→ **Exercise directions**: Only the lines holding "scalar" are wanted. Copy every one from the records below.

→ **Provided information**:
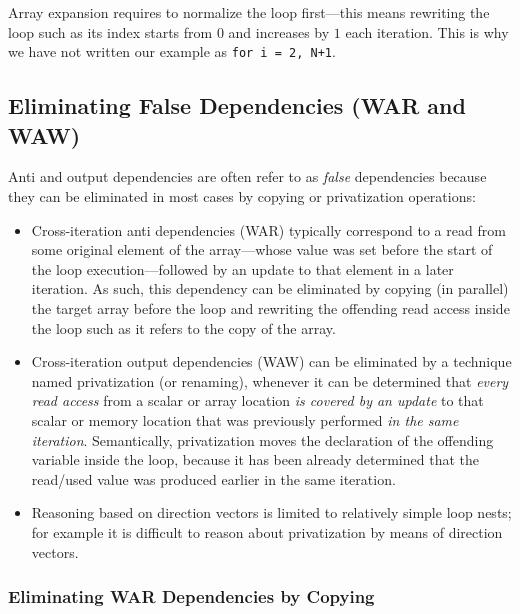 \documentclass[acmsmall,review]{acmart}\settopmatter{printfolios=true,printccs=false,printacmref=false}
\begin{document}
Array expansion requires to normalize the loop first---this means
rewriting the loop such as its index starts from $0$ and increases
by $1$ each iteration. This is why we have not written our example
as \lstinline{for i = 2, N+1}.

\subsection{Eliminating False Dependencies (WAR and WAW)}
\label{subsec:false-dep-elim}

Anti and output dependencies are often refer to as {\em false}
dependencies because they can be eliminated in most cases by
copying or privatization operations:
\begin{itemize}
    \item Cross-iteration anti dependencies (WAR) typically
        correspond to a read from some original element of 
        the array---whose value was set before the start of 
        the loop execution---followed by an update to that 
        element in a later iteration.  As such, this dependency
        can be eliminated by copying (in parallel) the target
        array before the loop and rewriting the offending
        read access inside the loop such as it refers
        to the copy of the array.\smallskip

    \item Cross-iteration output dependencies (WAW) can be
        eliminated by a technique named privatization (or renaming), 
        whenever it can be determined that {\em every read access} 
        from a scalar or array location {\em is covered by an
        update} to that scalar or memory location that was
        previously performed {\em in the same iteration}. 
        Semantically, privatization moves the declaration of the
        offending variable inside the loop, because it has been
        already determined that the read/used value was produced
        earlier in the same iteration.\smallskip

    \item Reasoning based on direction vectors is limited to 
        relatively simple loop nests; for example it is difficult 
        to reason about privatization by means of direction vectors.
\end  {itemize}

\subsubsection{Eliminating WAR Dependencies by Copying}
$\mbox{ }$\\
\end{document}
* * *
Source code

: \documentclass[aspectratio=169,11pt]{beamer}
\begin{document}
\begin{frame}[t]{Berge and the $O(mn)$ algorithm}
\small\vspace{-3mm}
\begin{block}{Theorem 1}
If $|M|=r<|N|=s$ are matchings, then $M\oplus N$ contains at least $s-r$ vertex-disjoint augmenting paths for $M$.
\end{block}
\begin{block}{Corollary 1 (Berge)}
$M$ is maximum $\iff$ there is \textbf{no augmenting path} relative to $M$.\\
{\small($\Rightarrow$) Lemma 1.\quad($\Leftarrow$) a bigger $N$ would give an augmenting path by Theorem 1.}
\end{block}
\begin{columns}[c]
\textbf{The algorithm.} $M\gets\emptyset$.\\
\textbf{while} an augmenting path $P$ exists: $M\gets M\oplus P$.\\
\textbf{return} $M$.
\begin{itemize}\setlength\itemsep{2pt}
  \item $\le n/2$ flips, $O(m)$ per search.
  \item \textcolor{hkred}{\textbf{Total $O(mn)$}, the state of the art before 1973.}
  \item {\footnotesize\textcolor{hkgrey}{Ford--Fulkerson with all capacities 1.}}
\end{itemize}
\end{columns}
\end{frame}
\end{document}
==
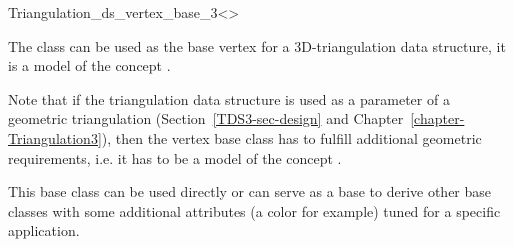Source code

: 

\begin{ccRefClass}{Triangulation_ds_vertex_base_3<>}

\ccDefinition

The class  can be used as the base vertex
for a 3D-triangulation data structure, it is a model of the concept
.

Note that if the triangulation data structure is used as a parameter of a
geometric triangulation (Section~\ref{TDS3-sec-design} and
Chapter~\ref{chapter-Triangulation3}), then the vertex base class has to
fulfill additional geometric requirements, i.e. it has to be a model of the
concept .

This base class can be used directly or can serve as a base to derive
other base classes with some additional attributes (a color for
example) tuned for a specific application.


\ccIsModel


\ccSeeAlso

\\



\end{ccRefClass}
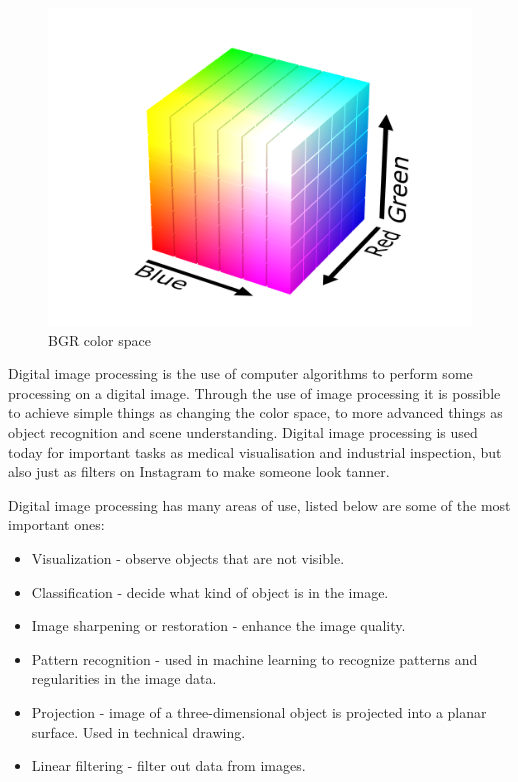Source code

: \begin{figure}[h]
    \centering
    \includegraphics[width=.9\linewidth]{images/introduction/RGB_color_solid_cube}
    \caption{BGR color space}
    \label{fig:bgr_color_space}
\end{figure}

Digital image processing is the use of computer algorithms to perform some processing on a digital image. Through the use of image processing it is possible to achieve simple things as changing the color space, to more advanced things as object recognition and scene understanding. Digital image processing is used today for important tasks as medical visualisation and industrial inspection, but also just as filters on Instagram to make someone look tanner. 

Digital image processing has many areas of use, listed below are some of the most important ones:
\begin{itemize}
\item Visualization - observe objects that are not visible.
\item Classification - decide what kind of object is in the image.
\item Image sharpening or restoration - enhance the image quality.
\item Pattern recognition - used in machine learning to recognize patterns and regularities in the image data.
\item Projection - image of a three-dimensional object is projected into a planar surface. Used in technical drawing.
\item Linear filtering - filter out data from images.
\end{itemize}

→ **Reply**:
        from a scalar or array location {\em is covered by an
        update} to that scalar or memory location that was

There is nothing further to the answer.